**Data for processing**
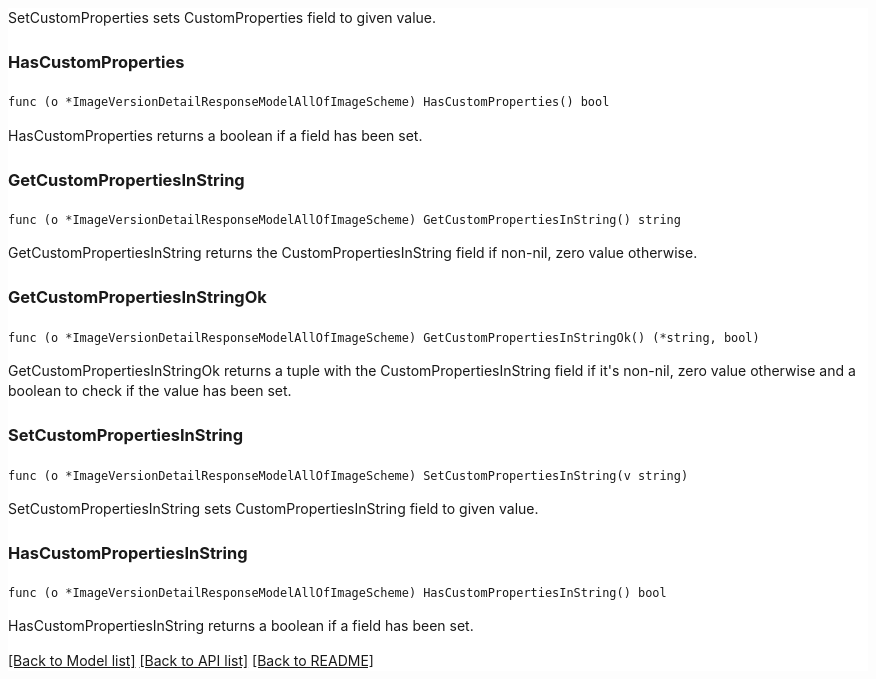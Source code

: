 SetCustomProperties sets CustomProperties field to given value.

### HasCustomProperties

`func (o *ImageVersionDetailResponseModelAllOfImageScheme) HasCustomProperties() bool`

HasCustomProperties returns a boolean if a field has been set.

### GetCustomPropertiesInString

`func (o *ImageVersionDetailResponseModelAllOfImageScheme) GetCustomPropertiesInString() string`

GetCustomPropertiesInString returns the CustomPropertiesInString field if non-nil, zero value otherwise.

### GetCustomPropertiesInStringOk

`func (o *ImageVersionDetailResponseModelAllOfImageScheme) GetCustomPropertiesInStringOk() (*string, bool)`

GetCustomPropertiesInStringOk returns a tuple with the CustomPropertiesInString field if it's non-nil, zero value otherwise
and a boolean to check if the value has been set.

### SetCustomPropertiesInString

`func (o *ImageVersionDetailResponseModelAllOfImageScheme) SetCustomPropertiesInString(v string)`

SetCustomPropertiesInString sets CustomPropertiesInString field to given value.

### HasCustomPropertiesInString

`func (o *ImageVersionDetailResponseModelAllOfImageScheme) HasCustomPropertiesInString() bool`

HasCustomPropertiesInString returns a boolean if a field has been set.


[[Back to Model list]](../README.md#documentation-for-models) [[Back to API list]](../README.md#documentation-for-api-endpoints) [[Back to README]](../README.md)


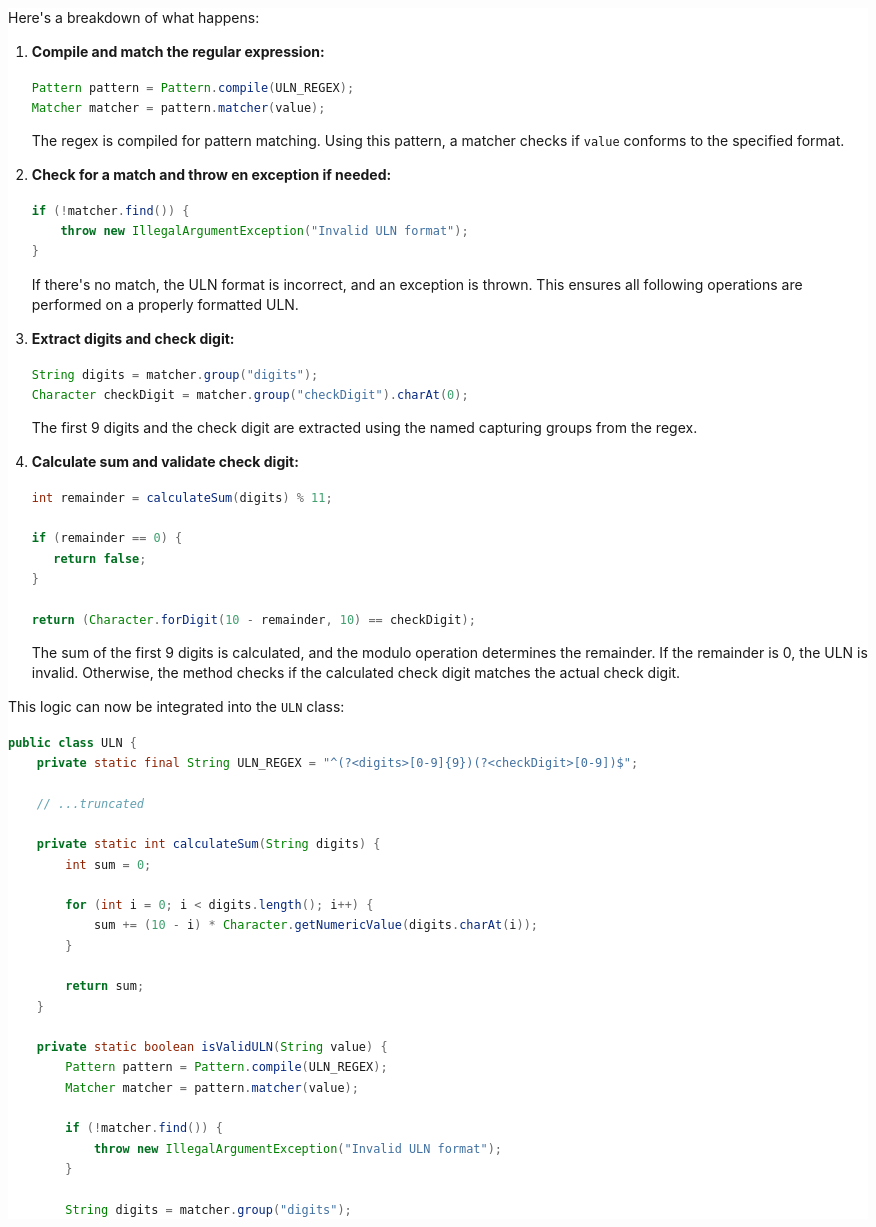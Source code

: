Here's a breakdown of what happens:

1. **Compile and match the regular expression:**
   ```java
   Pattern pattern = Pattern.compile(ULN_REGEX);
   Matcher matcher = pattern.matcher(value);
   ```
   The regex is compiled for pattern matching. Using this pattern, a matcher checks if `value` conforms to the specified format.

2. **Check for a match and throw en exception if needed:**
   ```java
   if (!matcher.find()) {
       throw new IllegalArgumentException("Invalid ULN format");
   }
   ```
   If there's no match, the ULN format is incorrect, and an exception is thrown. This ensures all following operations are performed on a properly formatted ULN.

3. **Extract digits and check digit:**
   ```java
   String digits = matcher.group("digits");
   Character checkDigit = matcher.group("checkDigit").charAt(0);
   ```
   The first 9 digits and the check digit are extracted using the named capturing groups from the regex.

4. **Calculate sum and validate check digit:**
   ```java
   int remainder = calculateSum(digits) % 11;

   if (remainder == 0) {
      return false;
   }

   return (Character.forDigit(10 - remainder, 10) == checkDigit);
   ```
   The sum of the first 9 digits is calculated, and the modulo operation determines the remainder. If the remainder is 0, the ULN is invalid. Otherwise, the method checks if the calculated check digit matches the actual check digit.

This logic can now be integrated into the `ULN` class:

```java
public class ULN {
    private static final String ULN_REGEX = "^(?<digits>[0-9]{9})(?<checkDigit>[0-9])$";

    // ...truncated

    private static int calculateSum(String digits) {
        int sum = 0;

        for (int i = 0; i < digits.length(); i++) {
            sum += (10 - i) * Character.getNumericValue(digits.charAt(i));
        }

        return sum;
    }

    private static boolean isValidULN(String value) {
        Pattern pattern = Pattern.compile(ULN_REGEX);
        Matcher matcher = pattern.matcher(value);

        if (!matcher.find()) {
            throw new IllegalArgumentException("Invalid ULN format");
        }

        String digits = matcher.group("digits");
```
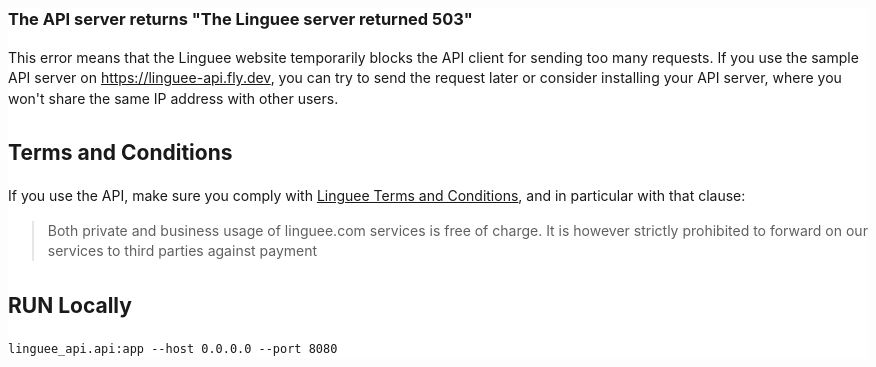 ### The API server returns "The Linguee server returned 503"

This error means that the Linguee website temporarily blocks the API client for sending too many requests. If you use the sample API server on https://linguee-api.fly.dev, you can try to send the request later or consider installing your API server, where you won't share the same IP address with other users.

## Terms and Conditions

If you use the API, make sure you comply with
[Linguee Terms and Conditions](http://www.linguee.com/page/termsAndConditions.php),
and in particular with that clause:

> Both private and business usage of linguee.com services is free of charge.
> It is however strictly prohibited to forward on our services to third
> parties against payment

## RUN Locally

`linguee_api.api:app --host 0.0.0.0 --port 8080`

**Task to complete**
Using the records above, count the lines containing "SetCustomPropertiesInString". Give no words besides the number.

**Answer for this exercise**
3